INSTRUCTIONS FOR THE TASK
This exercise asks for every line of the material that contains the word "calendars".

━━━ SUPPLIED MATERIAL

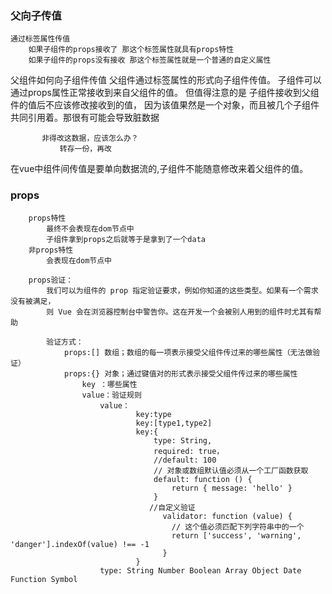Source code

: ### 父向子传值
    通过标签属性传值
        如果子组件的props接收了 那这个标签属性就具有props特性
        如果子组件的props没有接收 那这个标签属性就是一个普通的自定义属性

   父组件如何向子组件传值
       父组件通过标签属性的形式向子组件传值。
       子组件可以通过props属性正常接收到来自父组件的值。
       但值得注意的是 子组件接收到父组件的值后不应该修改接收到的值，
           因为该值果然是一个对象，而且被几个子组件共同引用着。那很有可能会导致脏数据

           非得改这数据，应该怎么办？
               转存一份，再改

   在vue中组件间传值是要单向数据流的,子组件不能随意修改来着父组件的值。

### props
        props特性
            最终不会表现在dom节点中
            子组件拿到props之后就等于是拿到了一个data
        非props特性
            会表现在dom节点中

        props验证：
            我们可以为组件的 prop 指定验证要求，例如你知道的这些类型。如果有一个需求没有被满足，
            则 Vue 会在浏览器控制台中警告你。这在开发一个会被别人用到的组件时尤其有帮助

            验证方式：
                props:[] 数组；数组的每一项表示接受父组件传过来的哪些属性（无法做验证）
                props:{} 对象；通过键值对的形式表示接受父组件传过来的哪些属性
                    key ：哪些属性
                    value：验证规则
                        value：
                                key:type
                                key:[type1,type2]
                                key:{
                                    type: String,
                                    required: true，
                                    //default: 100
                                    // 对象或数组默认值必须从一个工厂函数获取
                                    default: function () {
                                        return { message: 'hello' }
                                    }
                                   //自定义验证
                                      validator: function (value) {
                                        // 这个值必须匹配下列字符串中的一个
                                        return ['success', 'warning', 'danger'].indexOf(value) !== -1
                                      }
                                }
                        type: String Number Boolean Array Object Date Function Symbol

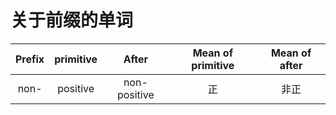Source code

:# 关于前缀的单词
| Prefix            | primitive             | After                    | Mean of primitive                 | Mean of after 
| :---:             | :---:                 | :---:                    | :---:                             | :---:
| non-              | positive              | non-positive             | 正                                | 非正
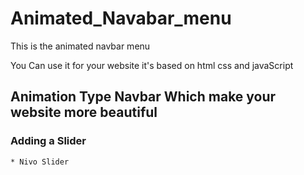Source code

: # Animated_Navabar_menu
This is the animated navbar menu 

You Can use it for your website it's based on html css and javaScript 

## Animation Type Navbar Which make your website more beautiful

### Adding a Slider 

 	* Nivo Slider

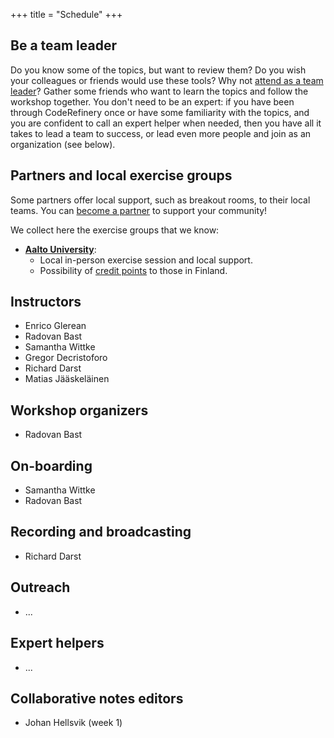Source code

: +++
title = "Schedule"
+++

## Be a team leader

Do you know some of the topics, but want to review them?
Do you wish your colleagues or friends would use these tools?
Why not [attend as a team leader](@/join.md)?
Gather some friends who want to learn the topics and follow the workshop together.
You don't need to be an expert: if you have been through CodeRefinery once or have some familiarity
with the topics, and you are confident to call an expert helper when needed,
then you have all it takes to lead a team to success,
or lead even more people and join as an organization (see below).


## Partners and local exercise groups

Some partners offer local support, such as breakout rooms, to their local
teams. You can [become a partner](https://coderefinery.org/about/partners/) to
support your community!

We collect here the exercise groups that we know:
- [**Aalto University**](https://scicomp.aalto.fi/):
  - Local in-person exercise session and local support.
  - Possibility of [credit points](@/certificates.md) to those in Finland.


## Instructors

- Enrico Glerean
- Radovan Bast
- Samantha Wittke
- Gregor Decristoforo
- Richard Darst
- Matias Jääskeläinen 


## Workshop organizers

- Radovan Bast


## On-boarding

- Samantha Wittke
- Radovan Bast


## Recording and broadcasting

- Richard Darst


## Outreach

- ...


## Expert helpers

- ...


## Collaborative notes editors

- Johan Hellsvik (week 1)
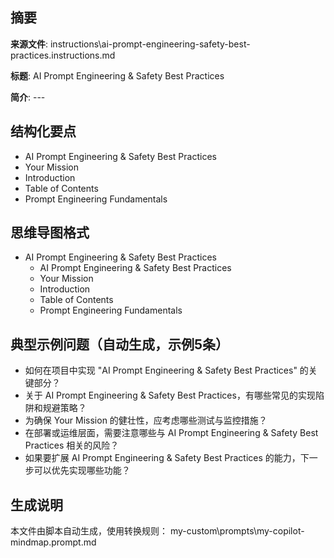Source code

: ## 摘要

**来源文件**: instructions\ai-prompt-engineering-safety-best-practices.instructions.md

**标题**: AI Prompt Engineering & Safety Best Practices

**简介**: ---

## 结构化要点

- AI Prompt Engineering & Safety Best Practices
- Your Mission
- Introduction
- Table of Contents
- Prompt Engineering Fundamentals

## 思维导图格式

- AI Prompt Engineering & Safety Best Practices
  - AI Prompt Engineering & Safety Best Practices
  - Your Mission
  - Introduction
  - Table of Contents
  - Prompt Engineering Fundamentals

## 典型示例问题（自动生成，示例5条）

- 如何在项目中实现 "AI Prompt Engineering & Safety Best Practices" 的关键部分？
- 关于 AI Prompt Engineering & Safety Best Practices，有哪些常见的实现陷阱和规避策略？
- 为确保 Your Mission 的健壮性，应考虑哪些测试与监控措施？
- 在部署或运维层面，需要注意哪些与 AI Prompt Engineering & Safety Best Practices 相关的风险？
- 如果要扩展 AI Prompt Engineering & Safety Best Practices 的能力，下一步可以优先实现哪些功能？

## 生成说明

本文件由脚本自动生成，使用转换规则： my-custom\prompts\my-copilot-mindmap.prompt.md
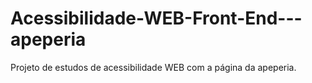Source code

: # Acessibilidade-WEB-Front-End---apeperia
Projeto de estudos de acessibilidade WEB com a página da apeperia.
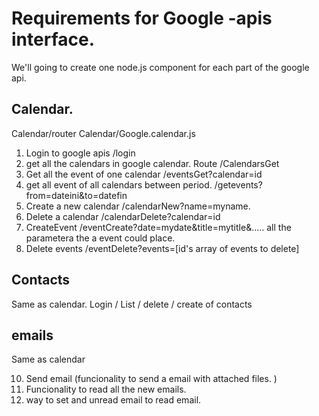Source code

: # Requirements for Google -apis interface. 

We'll going to create one node.js component for each part of the google api. 

## Calendar. 

Calendar/router 
Calendar/Google.calendar.js 


1) Login to google apis /login 
2) get all the calendars in google calendar. Route /CalendarsGet
3) Get all the event of one calendar /eventsGet?calendar=id
4) get all event of all calendars between period. /getevents?from=dateini&to=datefin
5) Create a new calendar /calendarNew?name=myname.
6) Delete a calendar /calendarDelete?calendar=id
7) CreateEvent /eventCreate?date=mydate&title=mytitle&..... all the parametera the a event could place. 
8) Delete events /eventDelete?events=[id's array of events to delete] 


## Contacts 

Same as calendar. 
Login / List / delete / create of contacts


## emails 
Same as calendar 

10) Send email (funcionality to send a email with attached files. )
11) Funcionality to read all the new emails. 
12) way to set and unread email to read email. 
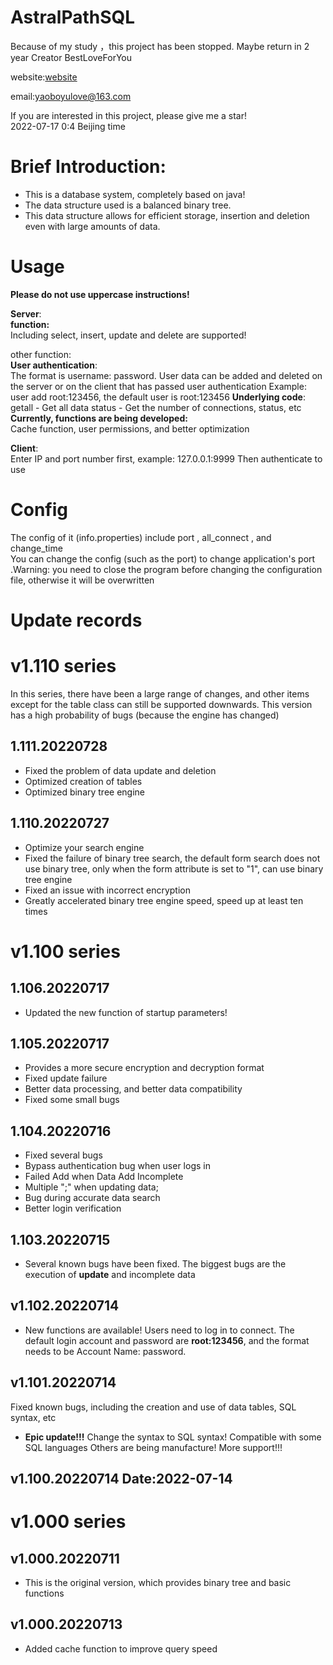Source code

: # AstralPathSQL
   Because of my study ，this project has been stopped.
   Maybe return in 2 year
   Creator BestLoveForYou  

   website:[website](http://www.godserver.cn/)  
      
   email:yaoboyulove@163.com  
   
   If you are interested in this project, please give me a star!  
   2022-07-17 0:4 Beijing time
# Brief Introduction:
- This is a database system, completely based on java!
- The data structure used is a balanced binary tree.
- This data structure allows for efficient storage, insertion and deletion even with large amounts of data. 

# Usage
**Please do not use uppercase instructions!**

**Server**:   
**function:**   
Including select, insert, update and delete are supported!  

other function:   
**User authentication**:    
The format is username: password. User data can be added and deleted on the server or on the client that has passed user authentication
Example: user add root:123456, the default user is root:123456
**Underlying code**:    
getall - Get all data
status - Get the number of connections, status, etc
**Currently, functions are being developed:**   
Cache function, user permissions, and better optimization

**Client**:   
Enter IP and port number first, example: 127.0.0.1:9999
Then authenticate to use

# Config
The config of it (info.properties) include port , all_connect , and change_time   
You can change the config (such as the port) to change application's port .Warning: you need to close the program before changing the configuration file, otherwise it will be overwritten

# Update records
# v1.110 series 
 In this series, there have been a large range of changes, and other items except for the table class can still be supported downwards.
This version has a high probability of bugs (because the engine has changed)
 ## 1.111.20220728
 - Fixed the problem of data update and deletion
 - Optimized creation of tables
 - Optimized binary tree engine
 
 ## 1.110.20220727
 - Optimize your search engine
 - Fixed the failure of binary tree search, the default form search does not use binary tree, only when the form attribute is set to "1", can use binary tree engine
 - Fixed an issue with incorrect encryption
 - Greatly accelerated binary tree engine speed, speed up at least ten times
# v1.100 series
 
 ## 1.106.20220717
 - Updated the new function of startup parameters!
 ## 1.105.20220717
 - Provides a more secure encryption and decryption format
 - Fixed update failure
 - Better data processing, and better data compatibility
 - Fixed some small bugs
 ## 1.104.20220716
 - Fixed several bugs
 - Bypass authentication bug when user logs in
 - Failed Add when Data Add Incomplete
 - Multiple ";" when updating data;
 - Bug during accurate data search
 - Better login verification
 ## 1.103.20220715
- Several known bugs have been fixed. The biggest bugs are the execution of **update** and incomplete data
## v1.102.20220714
- New functions are available! Users need to log in to connect. The default login account and password are **root:123456**, and the format needs to be
Account Name: password.
 ## v1.101.20220714
Fixed known bugs, including the creation and use of data tables, SQL syntax, etc
 
 - **Epic update!!!**
  Change the syntax to SQL syntax! Compatible with some SQL languages Others are being manufacture!
  More support!!!
 ## v1.100.20220714 Date:2022-07-14

# v1.000 series
   ## v1.000.20220711
   - This is the original version, which provides binary tree and basic functions

   ## v1.000.20220713
   - Added cache function to improve query speed


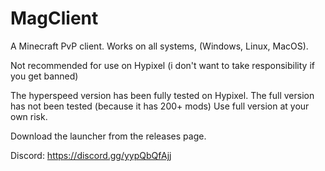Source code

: # MagClient
A Minecraft PvP client. Works on all systems, (Windows, Linux, MacOS). 

Not recommended for use on Hypixel (i don't want to take responsibility if you get banned)

The hyperspeed version has been fully tested on Hypixel.
The full version has not been tested (because it has 200+ mods)
Use full version at your own risk. 

Download the launcher from the releases page.

Discord: https://discord.gg/yypQbQfAjj
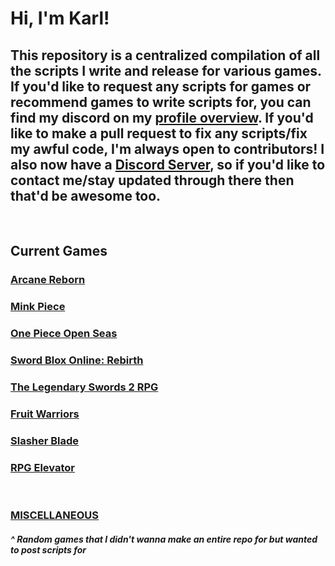 # Hi, I'm Karl!
## This repository is a centralized compilation of all the scripts I write and release for various games. If you'd like to request any scripts for games or recommend games to write scripts for, you can find my discord on my [profile overview](https://github.com/InfernoKarl). If you'd like to make a pull request to fix any scripts/fix my awful code, I'm always open to contributors! I also now have a [Discord Server](https://discord.gg/hNX8VxcjMF), so if you'd like to contact me/stay updated through there then that'd be awesome too.
&nbsp;
&nbsp;
&nbsp;
&nbsp;
## **Current Games**

### [Arcane Reborn](https://github.com/InfernoKarl/opensrc/tree/main/ArcaneReborn)
### [Mink Piece](https://github.com/InfernoKarl/opensrc/tree/main/MinkPiece)
### [One Piece Open Seas](https://github.com/InfernoKarl/opensrc/tree/main/OP-OS)
### [Sword Blox Online: Rebirth](https://github.com/InfernoKarl/opensrc/tree/main/SBO-R)
### [The Legendary Swords 2 RPG](https://github.com/InfernoKarl/opensrc/tree/main/TLS2RPG)
### [Fruit Warriors](https://github.com/InfernoKarl/opensrc/tree/main/fruitwarriors)
### [Slasher Blade](https://github.com/InfernoKarl/opensrc/tree/main/slasherblade)
### [RPG Elevator](https://github.com/InfernoKarl/opensrc/tree/main/RPG-elevator)

&nbsp;
&nbsp;
&nbsp;
&nbsp;

### [MISCELLANEOUS](https://github.com/InfernoKarl/opensrc/tree/main/misc)
##### ^ Random games that I didn't wanna make an entire repo for but wanted to post scripts for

━━━━━━

RESULT OF THIS EXERCISE
2) get all the calendars in google calendar. Route /CalendarsGet
4) get all event of all calendars between period. /getevents?from=dateini&to=datefin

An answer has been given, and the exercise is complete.